What needs to be done — Return the lines below that carry the word "paragraph".

Collected data:
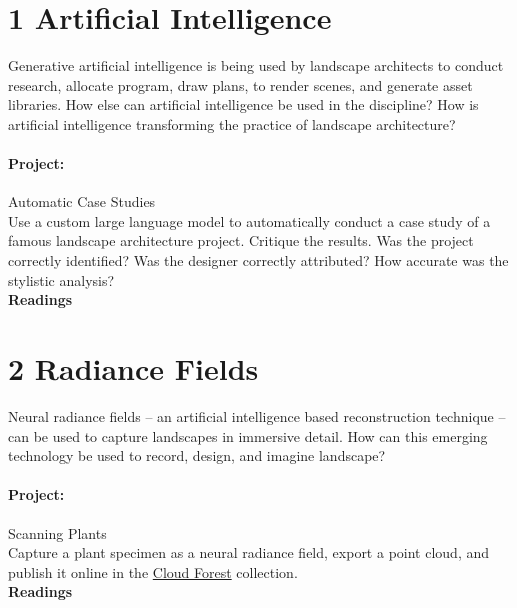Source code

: \documentclass[11pt,article,oneside]{memoir}
\begin{document}

\section{1 Artificial Intelligence}

Generative artificial intelligence is being used by landscape architects 
to conduct research,
allocate program, 
draw plans, 
to render scenes,
and generate asset libraries.
How else can artificial intelligence be used in the discipline?
How is artificial intelligence transforming 
the practice of landscape architecture?

\paragraph{Project:} Automatic Case Studies \\

\noindent
Use a custom large language model 
to automatically conduct a case study 
of a famous landscape architecture project. 
Critique the results.
Was the project correctly identified?
Was the designer correctly attributed?
How accurate was the stylistic analysis?
\\

\noindent
\textbf{Readings}
\nocite{*}
\setlength{}
\printbibliography[keyword=ai, heading=none]

\section{2 Radiance Fields}

Neural radiance fields 
-- an artificial intelligence based reconstruction technique -- 
can be used to capture landscapes in immersive detail. 
How can this emerging technology be used to 
record, design, and imagine landscape? 

\paragraph{Project:} Scanning Plants\\

\noindent
Capture a plant specimen as a neural radiance field,
export a point cloud, and publish it online in the 
\href{https://xyz.cct.lsu.edu/cloud-forest/}{Cloud Forest} collection.
\\

\noindent
\textbf{Readings}
\nocite{*}
\setlength{}
\printbibliography[keyword=radiance-fields, heading=none]
\end{document}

Result below —
\paragraph{Project:} Automatic Case Studies \\
\paragraph{Project:} Scanning Plants\\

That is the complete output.